For the most part, cutting ozone output had the biggest effect on death rates inside each of the regions studied — North America, East Asia, South Asia, and Europe. Overall, more than 30,000 lives a year could be saved worldwide if each of the four regions cut their ozone output by 20 percent, the study found.It might make you wonder if cutting pollution in East Asia would have the same effect. As the article itself notes (and anyone living in California, Oregon, or Washington would know if they paid attention) pollution from China — particularly the "yellow dust" which plagues Korea and Japan every spring — already reaches the West Coast of the US.
The one exception was North America. As much as 76 percent of the deaths avoided by cutting ozone production would occur outside North America.

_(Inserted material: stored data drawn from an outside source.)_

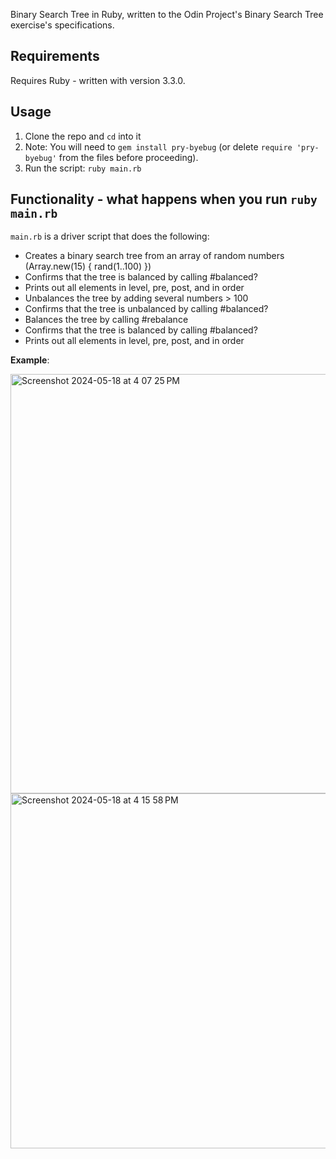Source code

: Binary Search Tree in Ruby, written to the Odin Project's Binary Search Tree exercise's specifications. 

## Requirements
Requires Ruby - written with version 3.3.0. 

## Usage
1. Clone the repo and `cd` into it
2. Note: You will need to `gem install pry-byebug` (or delete `require 'pry-byebug'` from the files before proceeding).
3. Run the script: `ruby main.rb`

## Functionality - what happens when you run `ruby main.rb`
`main.rb` is a driver script that does the following:

- Creates a binary search tree from an array of random numbers (Array.new(15) { rand(1..100) })
- Confirms that the tree is balanced by calling #balanced?
- Prints out all elements in level, pre, post, and in order
- Unbalances the tree by adding several numbers > 100
- Confirms that the tree is unbalanced by calling #balanced?
- Balances the tree by calling #rebalance
- Confirms that the tree is balanced by calling #balanced?
- Prints out all elements in level, pre, post, and in order

**Example**:

<img width="671" alt="Screenshot 2024-05-18 at 4 07 25 PM" src="https://github.com/kellyky/Binary-Search-Tree/assets/4626639/9b37de9a-e23b-4d5d-9b4b-c69c04879330">

<img width="568" alt="Screenshot 2024-05-18 at 4 15 58 PM" src="https://github.com/kellyky/Binary-Search-Tree/assets/4626639/5dfa731c-f4d4-401d-9e2b-f35afffde96f">
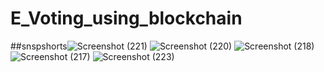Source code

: # E_Voting_using_blockchain
##snspshorts![Screenshot (221)](https://github.com/Vivekgupta1201/E_Voting_using_blockchain/assets/122138413/a7569623-c2ed-4d7a-8ffa-00cab10da51f)
![Screenshot (220)](https://github.com/Vivekgupta1201/E_Voting_using_blockchain/assets/122138413/8a51de64-e0f5-43a8-a44e-365d5b15c863)
![Screenshot (218)](https://github.com/Vivekgupta1201/E_Voting_using_blockchain/assets/122138413/8acb861c-4175-4514-b707-e2a817b0a221)
![Screenshot (217)](https://github.com/Vivekgupta1201/E_Voting_using_blockchain/assets/122138413/7104b8a7-2dc4-4fd7-b6ae-ce33f75e0bfd)
![Screenshot (223)](https://github.com/Vivekgupta1201/E_Voting_using_blockchain/assets/122138413/7c27e4c0-7630-4471-b998-ffaa2dc30c82)
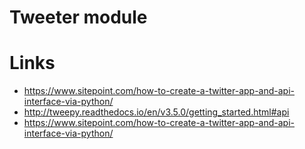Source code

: # Tweeter module

# Links
- https://www.sitepoint.com/how-to-create-a-twitter-app-and-api-interface-via-python/
- http://tweepy.readthedocs.io/en/v3.5.0/getting_started.html#api
- https://www.sitepoint.com/how-to-create-a-twitter-app-and-api-interface-via-python/
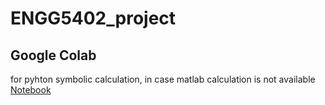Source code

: # ENGG5402_project

## Google Colab
for pyhton symbolic calculation, in case matlab calculation is not available 
[Notebook](https://colab.research.google.com/drive/1CNM9b7HdjBytsit1B35NpYsYloJ6X1B2?usp=sharing)

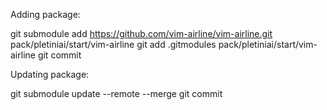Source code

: 
Adding package:

git submodule add https://github.com/vim-airline/vim-airline.git pack/pletiniai/start/vim-airline
git add .gitmodules pack/pletiniai/start/vim-airline
git commit

Updating package:

git submodule update --remote --merge
git commit
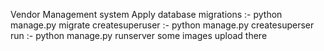 Vendor Management system
Apply database migrations :- python manage.py migrate
createsuperuser :- python manage.py createsuperser
run :- python manage.py runserver
some images upload there 

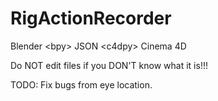 # RigActionRecorder
Blender &lt;bpy> JSON &lt;c4dpy> Cinema 4D

Do NOT edit files if you DON'T know what it is!!!

TODO: Fix bugs from eye location.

Europe could benefit the most because of higher population levels and higher death rates, and because more smog flows to Europe from the North American continent than in the opposite direction.
For example, death rates from cardiopulmonary disease alone — only a portion of overall pollution-related deaths — would drop by an estimated 900 per year in North America, but by 1,100 in Europe.
Though South Korea has made major headway in reducing pollution (LP-gas taxis, CNG buses, virtual elimination of coal-burning heating systems replaced by a natural gas network, etc.), it produces significant amounts, as one would expect in a heavily industrial country of fifty million. Ditto with Japan. These may be a drop in the bucket compared to the Factory to the World™ (China), but every little fix helps.
Here in Hawaii we do pollute, but it all blows out to sea, where there's nobody else for thousands of miles in any direction. Hence, the clean air we have here.